Required action :: Copy out each line of the data below in which the string "psql" appears.

The input ::
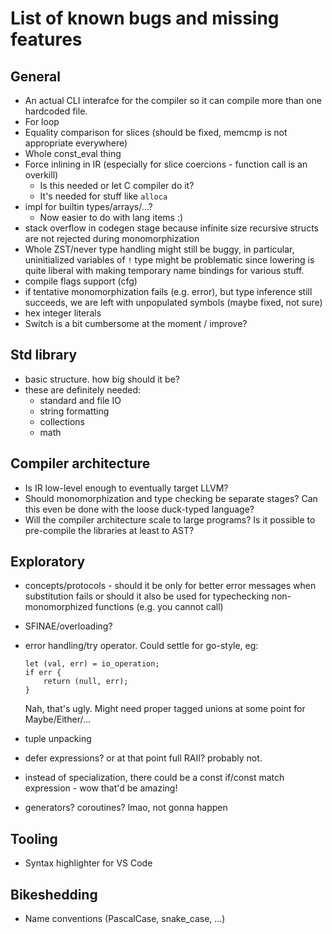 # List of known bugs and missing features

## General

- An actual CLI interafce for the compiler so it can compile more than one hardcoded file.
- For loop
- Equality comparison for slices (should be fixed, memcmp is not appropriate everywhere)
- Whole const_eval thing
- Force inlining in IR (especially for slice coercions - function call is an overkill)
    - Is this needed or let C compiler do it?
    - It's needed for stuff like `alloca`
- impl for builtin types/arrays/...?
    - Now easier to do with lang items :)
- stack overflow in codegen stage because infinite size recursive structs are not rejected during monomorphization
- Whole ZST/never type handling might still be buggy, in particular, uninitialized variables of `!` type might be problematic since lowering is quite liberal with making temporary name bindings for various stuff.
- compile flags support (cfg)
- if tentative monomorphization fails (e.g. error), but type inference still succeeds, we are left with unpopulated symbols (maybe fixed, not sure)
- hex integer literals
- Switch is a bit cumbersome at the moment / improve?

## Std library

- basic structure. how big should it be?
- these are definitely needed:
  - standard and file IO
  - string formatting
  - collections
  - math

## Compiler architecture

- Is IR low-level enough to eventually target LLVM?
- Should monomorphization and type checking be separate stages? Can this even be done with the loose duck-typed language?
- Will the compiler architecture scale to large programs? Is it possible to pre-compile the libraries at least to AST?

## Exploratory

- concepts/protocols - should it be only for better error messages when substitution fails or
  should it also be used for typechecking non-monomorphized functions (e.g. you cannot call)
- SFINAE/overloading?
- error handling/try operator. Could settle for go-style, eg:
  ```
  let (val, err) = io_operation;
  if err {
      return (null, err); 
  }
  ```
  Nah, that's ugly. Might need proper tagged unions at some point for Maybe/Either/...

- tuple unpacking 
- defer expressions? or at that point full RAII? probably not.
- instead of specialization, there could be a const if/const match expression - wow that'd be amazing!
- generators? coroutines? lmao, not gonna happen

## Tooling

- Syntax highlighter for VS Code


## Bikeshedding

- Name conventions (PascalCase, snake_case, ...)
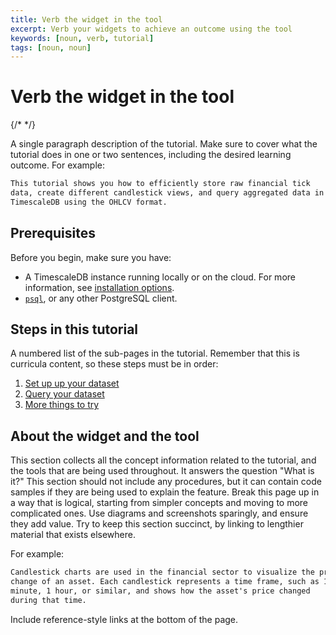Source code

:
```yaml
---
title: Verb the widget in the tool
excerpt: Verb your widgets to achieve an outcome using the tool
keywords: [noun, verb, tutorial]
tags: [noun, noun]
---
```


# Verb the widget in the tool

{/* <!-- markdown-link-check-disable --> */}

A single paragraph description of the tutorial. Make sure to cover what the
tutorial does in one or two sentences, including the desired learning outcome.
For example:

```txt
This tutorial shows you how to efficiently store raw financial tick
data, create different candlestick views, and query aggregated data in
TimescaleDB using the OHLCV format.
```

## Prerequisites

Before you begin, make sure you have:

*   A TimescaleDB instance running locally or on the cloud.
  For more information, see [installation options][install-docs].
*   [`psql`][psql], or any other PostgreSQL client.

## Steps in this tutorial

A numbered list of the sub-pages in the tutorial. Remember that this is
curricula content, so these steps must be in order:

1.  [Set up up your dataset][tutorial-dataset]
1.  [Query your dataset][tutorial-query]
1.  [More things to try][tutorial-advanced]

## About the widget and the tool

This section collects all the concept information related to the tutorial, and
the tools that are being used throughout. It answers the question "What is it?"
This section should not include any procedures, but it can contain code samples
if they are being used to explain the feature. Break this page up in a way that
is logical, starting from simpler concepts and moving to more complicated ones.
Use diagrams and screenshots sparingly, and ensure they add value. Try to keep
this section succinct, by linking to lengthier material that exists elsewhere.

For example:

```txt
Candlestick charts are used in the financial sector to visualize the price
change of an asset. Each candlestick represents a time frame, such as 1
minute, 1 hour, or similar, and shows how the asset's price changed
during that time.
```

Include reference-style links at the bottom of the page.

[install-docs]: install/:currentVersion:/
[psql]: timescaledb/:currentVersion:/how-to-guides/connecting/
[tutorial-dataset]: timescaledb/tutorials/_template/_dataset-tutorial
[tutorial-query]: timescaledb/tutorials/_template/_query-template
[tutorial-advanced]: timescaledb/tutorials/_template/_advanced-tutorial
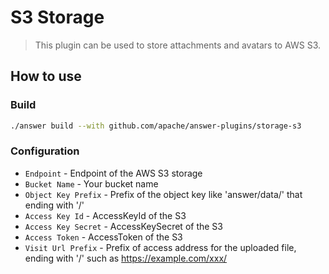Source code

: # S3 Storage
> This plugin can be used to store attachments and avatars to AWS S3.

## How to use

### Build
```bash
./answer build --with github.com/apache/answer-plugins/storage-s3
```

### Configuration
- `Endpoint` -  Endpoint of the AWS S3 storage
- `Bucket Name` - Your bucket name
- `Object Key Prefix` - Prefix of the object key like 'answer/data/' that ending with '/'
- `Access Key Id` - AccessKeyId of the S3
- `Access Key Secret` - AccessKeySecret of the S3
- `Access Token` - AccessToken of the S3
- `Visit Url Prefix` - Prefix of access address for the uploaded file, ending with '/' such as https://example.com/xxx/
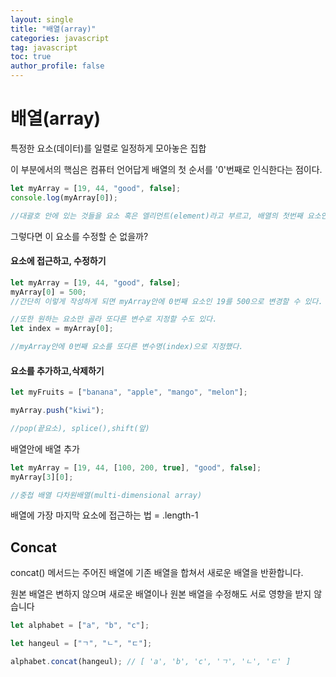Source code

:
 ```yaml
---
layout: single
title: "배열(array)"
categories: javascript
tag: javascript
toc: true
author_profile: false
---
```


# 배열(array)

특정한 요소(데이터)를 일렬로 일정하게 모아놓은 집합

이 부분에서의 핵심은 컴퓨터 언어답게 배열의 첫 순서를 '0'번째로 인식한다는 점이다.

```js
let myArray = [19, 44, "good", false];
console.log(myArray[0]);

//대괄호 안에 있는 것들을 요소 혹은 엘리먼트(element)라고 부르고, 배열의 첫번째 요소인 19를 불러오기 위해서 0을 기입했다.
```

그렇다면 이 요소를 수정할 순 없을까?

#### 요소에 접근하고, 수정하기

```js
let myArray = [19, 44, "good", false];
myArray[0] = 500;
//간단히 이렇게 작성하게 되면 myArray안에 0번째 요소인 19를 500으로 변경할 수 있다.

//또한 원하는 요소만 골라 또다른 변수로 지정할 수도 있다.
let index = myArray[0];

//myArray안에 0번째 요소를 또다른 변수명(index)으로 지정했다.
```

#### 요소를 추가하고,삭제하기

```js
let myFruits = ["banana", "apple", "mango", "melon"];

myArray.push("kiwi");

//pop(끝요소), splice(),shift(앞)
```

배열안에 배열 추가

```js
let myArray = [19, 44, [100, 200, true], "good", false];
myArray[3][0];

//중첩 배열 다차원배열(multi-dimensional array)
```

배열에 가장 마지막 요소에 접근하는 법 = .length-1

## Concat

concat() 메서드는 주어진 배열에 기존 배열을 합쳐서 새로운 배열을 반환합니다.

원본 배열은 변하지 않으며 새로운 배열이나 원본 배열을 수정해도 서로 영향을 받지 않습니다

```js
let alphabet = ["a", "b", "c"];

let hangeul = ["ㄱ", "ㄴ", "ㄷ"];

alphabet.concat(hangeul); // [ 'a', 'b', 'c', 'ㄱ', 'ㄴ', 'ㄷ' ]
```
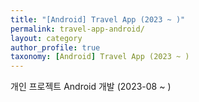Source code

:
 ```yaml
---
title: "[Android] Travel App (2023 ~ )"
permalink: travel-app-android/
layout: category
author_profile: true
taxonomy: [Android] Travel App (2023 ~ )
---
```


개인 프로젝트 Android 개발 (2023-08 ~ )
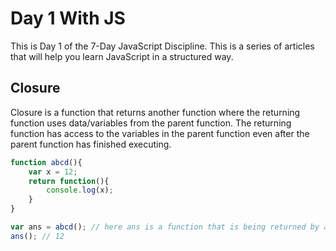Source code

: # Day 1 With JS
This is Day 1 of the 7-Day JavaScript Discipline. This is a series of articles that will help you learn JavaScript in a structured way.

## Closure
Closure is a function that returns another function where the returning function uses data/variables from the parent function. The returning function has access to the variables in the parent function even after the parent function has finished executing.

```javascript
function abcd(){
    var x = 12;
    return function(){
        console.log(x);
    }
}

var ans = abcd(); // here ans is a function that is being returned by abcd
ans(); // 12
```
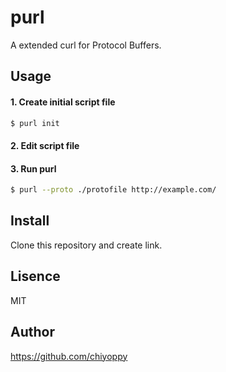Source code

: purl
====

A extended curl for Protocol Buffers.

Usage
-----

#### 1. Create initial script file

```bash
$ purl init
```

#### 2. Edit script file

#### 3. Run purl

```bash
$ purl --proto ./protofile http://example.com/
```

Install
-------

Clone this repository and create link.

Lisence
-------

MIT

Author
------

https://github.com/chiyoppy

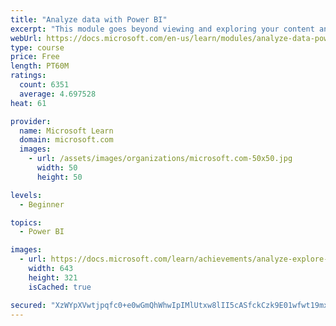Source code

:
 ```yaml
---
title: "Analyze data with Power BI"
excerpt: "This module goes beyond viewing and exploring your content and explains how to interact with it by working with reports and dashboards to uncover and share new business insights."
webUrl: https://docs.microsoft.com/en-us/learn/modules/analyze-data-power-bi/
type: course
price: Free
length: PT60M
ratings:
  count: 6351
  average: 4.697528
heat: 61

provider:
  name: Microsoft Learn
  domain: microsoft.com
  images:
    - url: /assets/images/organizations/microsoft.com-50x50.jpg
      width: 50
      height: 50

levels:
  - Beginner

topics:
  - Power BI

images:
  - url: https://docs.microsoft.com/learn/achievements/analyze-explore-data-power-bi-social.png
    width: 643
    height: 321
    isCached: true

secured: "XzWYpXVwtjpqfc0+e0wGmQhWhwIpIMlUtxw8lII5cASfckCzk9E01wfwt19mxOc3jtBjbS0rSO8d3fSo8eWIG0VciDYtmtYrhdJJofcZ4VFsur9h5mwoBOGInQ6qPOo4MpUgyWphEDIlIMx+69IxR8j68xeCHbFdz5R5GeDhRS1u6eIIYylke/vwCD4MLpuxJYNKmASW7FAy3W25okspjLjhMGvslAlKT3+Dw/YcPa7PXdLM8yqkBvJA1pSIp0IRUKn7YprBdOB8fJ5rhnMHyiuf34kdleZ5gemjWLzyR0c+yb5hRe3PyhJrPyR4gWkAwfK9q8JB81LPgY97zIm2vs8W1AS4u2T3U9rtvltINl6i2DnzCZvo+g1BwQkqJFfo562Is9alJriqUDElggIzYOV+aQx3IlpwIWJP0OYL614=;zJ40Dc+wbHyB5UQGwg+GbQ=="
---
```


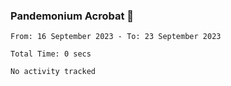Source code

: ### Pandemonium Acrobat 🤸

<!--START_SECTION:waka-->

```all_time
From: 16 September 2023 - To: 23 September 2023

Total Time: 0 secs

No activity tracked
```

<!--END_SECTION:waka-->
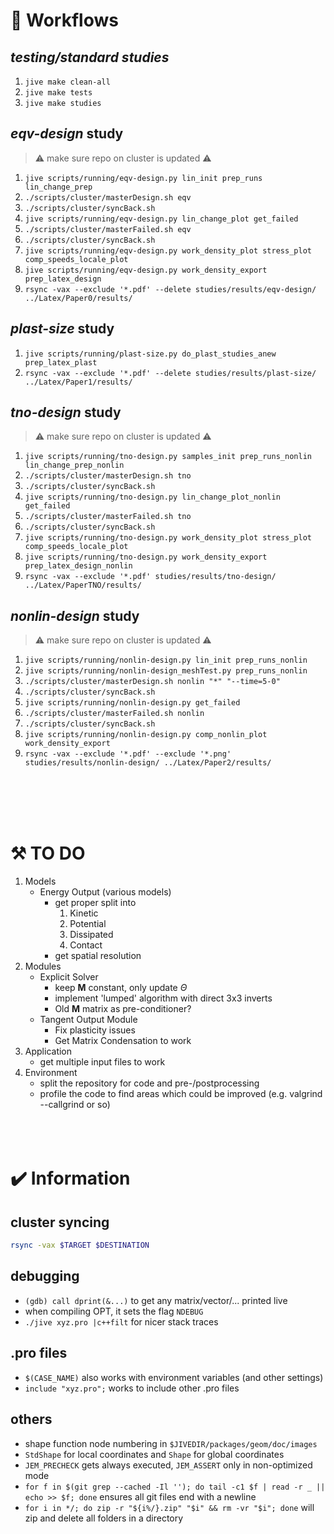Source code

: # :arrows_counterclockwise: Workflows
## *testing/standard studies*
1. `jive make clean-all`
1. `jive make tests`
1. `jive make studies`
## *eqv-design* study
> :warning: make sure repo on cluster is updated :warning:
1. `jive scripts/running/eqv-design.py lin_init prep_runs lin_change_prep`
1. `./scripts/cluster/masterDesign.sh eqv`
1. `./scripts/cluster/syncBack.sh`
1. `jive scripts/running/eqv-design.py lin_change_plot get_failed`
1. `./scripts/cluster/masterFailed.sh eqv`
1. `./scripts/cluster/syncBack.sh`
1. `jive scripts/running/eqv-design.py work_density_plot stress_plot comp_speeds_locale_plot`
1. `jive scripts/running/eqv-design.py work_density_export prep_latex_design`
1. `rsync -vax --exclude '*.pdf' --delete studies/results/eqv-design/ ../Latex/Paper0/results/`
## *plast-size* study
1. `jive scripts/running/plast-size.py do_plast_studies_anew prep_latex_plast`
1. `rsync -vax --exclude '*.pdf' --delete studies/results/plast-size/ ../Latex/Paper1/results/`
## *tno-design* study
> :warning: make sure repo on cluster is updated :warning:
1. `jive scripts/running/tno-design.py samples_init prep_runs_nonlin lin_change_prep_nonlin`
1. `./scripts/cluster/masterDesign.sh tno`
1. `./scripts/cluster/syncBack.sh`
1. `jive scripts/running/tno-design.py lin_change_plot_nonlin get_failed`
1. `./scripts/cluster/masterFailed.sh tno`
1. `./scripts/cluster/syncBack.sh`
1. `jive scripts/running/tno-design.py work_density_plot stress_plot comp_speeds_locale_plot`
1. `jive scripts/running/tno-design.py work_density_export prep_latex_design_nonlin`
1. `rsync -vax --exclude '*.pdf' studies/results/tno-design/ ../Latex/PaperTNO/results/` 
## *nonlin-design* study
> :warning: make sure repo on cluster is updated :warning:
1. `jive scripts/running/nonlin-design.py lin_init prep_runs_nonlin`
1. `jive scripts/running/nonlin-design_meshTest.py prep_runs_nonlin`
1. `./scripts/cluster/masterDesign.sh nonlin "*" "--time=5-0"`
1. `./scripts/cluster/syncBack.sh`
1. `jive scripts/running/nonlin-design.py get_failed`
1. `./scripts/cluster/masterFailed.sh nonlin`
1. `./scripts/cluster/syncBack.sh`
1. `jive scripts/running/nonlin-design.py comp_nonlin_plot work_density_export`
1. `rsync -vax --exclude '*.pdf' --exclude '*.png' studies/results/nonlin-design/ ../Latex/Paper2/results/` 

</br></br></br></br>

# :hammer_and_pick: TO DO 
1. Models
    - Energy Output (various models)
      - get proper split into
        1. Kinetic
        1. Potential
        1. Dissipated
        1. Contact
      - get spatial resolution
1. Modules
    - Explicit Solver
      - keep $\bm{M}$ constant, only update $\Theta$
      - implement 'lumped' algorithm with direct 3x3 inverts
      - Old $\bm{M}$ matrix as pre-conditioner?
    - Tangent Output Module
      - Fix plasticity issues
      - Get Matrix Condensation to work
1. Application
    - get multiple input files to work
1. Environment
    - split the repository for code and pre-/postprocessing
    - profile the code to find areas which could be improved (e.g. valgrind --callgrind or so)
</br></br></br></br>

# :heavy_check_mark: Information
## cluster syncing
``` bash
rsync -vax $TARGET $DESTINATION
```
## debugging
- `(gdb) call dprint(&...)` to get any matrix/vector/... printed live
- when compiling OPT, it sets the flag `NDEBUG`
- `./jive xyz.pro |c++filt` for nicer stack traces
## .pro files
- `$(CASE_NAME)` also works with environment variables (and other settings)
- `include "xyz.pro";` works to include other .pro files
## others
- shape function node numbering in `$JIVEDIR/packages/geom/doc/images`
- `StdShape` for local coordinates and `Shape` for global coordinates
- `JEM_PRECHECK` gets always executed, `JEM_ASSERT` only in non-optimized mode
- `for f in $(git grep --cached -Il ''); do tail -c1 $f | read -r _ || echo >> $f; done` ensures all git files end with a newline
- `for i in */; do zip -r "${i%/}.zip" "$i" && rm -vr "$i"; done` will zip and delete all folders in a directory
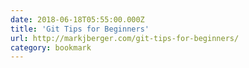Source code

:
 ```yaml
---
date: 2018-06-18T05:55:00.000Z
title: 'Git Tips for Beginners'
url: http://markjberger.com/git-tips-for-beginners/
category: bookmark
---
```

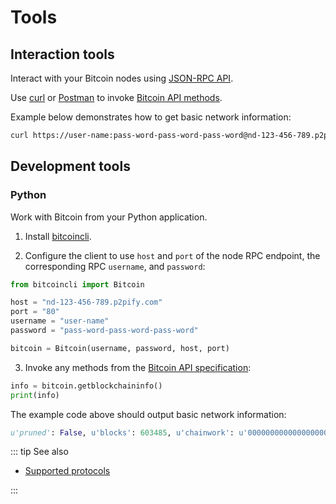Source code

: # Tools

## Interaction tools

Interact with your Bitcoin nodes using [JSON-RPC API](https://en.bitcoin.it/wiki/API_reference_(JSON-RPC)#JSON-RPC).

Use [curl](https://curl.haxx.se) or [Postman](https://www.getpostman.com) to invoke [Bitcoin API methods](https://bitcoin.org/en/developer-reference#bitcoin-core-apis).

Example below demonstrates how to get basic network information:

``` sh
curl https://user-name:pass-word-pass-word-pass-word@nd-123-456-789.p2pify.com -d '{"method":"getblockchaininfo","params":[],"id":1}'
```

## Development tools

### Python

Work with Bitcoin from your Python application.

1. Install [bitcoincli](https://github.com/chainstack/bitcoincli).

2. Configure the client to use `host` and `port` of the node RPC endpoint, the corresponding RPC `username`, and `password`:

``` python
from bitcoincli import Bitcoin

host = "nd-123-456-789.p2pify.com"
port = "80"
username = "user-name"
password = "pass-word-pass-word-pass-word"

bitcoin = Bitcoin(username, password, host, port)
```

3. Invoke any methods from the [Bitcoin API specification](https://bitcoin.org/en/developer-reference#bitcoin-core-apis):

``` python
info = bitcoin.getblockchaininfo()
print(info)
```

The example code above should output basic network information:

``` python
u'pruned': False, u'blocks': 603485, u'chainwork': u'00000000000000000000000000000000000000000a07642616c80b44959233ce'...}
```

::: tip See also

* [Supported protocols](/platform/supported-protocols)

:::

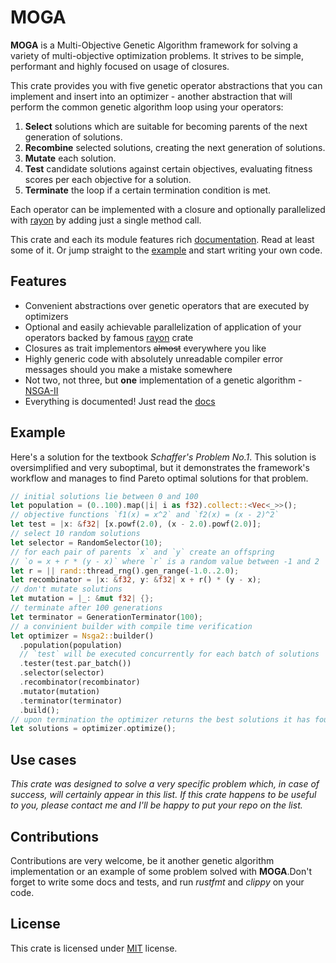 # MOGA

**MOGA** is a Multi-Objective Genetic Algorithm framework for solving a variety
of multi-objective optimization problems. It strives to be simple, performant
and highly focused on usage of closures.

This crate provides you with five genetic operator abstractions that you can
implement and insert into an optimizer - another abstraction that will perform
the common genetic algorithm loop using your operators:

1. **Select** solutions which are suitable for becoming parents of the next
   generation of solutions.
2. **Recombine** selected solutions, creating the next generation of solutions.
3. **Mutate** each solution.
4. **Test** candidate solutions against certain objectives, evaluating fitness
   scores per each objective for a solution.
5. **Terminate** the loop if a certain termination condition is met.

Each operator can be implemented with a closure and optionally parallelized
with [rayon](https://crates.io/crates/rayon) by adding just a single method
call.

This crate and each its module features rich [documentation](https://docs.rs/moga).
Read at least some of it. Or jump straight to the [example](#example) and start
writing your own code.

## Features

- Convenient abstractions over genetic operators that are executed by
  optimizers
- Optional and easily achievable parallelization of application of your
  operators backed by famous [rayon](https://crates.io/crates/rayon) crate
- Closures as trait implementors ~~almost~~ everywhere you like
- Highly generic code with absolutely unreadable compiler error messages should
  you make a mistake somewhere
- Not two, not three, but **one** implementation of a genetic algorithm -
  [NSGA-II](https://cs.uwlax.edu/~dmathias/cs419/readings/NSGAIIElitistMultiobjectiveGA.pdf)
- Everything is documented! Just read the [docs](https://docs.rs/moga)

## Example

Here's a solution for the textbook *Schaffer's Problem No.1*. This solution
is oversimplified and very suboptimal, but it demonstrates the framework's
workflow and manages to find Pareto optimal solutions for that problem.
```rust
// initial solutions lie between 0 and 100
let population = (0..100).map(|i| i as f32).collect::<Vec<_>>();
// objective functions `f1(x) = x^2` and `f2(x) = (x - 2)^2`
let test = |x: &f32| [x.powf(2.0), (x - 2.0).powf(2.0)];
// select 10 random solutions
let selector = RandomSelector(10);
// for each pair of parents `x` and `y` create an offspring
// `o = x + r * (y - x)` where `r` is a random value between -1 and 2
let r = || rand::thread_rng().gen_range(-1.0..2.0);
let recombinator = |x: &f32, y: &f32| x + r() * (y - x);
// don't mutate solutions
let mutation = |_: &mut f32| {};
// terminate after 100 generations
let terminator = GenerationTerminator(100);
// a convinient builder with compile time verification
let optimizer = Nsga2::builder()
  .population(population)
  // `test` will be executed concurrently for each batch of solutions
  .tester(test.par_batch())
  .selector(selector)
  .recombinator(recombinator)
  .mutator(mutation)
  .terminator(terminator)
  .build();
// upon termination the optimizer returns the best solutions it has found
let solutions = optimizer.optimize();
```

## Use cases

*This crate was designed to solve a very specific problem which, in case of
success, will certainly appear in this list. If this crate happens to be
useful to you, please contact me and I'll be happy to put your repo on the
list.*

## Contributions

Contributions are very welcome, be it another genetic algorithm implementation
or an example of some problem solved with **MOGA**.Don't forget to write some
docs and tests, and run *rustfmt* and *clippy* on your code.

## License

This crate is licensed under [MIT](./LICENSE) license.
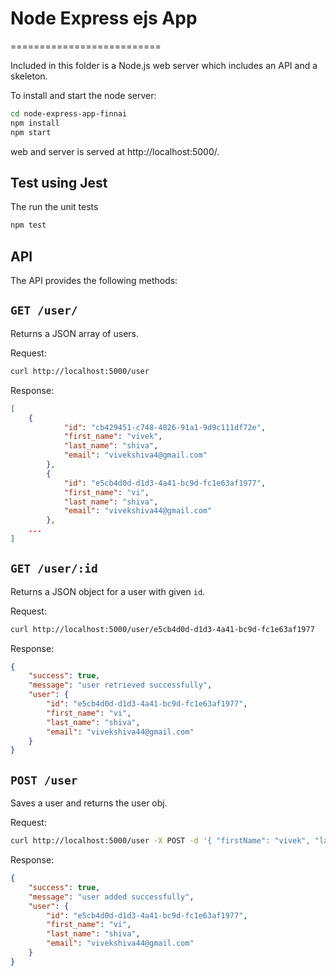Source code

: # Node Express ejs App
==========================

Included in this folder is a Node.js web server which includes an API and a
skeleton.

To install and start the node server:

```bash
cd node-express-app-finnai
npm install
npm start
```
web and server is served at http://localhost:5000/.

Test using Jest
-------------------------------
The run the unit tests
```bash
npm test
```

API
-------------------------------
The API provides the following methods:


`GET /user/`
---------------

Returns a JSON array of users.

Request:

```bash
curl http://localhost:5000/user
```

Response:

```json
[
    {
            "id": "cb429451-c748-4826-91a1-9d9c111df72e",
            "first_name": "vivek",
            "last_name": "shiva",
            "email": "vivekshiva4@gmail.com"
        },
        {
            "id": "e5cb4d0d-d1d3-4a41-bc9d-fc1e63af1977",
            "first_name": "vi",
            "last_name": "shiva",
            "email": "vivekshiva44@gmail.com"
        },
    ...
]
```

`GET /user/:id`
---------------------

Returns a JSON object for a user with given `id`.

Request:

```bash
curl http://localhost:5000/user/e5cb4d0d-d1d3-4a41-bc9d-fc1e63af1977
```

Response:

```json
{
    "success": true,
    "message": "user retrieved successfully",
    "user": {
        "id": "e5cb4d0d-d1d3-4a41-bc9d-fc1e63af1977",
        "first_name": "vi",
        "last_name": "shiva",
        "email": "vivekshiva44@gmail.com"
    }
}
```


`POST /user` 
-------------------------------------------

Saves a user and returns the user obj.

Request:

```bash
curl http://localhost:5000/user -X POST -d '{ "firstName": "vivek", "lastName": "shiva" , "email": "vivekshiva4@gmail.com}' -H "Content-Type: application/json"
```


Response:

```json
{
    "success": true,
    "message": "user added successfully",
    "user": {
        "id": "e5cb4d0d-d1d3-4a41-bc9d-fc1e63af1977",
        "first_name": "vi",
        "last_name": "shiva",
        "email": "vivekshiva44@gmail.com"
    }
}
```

Final answer ::
*   [`psql`][psql], or any other PostgreSQL client.
[psql]: timescaledb/:currentVersion:/how-to-guides/connecting/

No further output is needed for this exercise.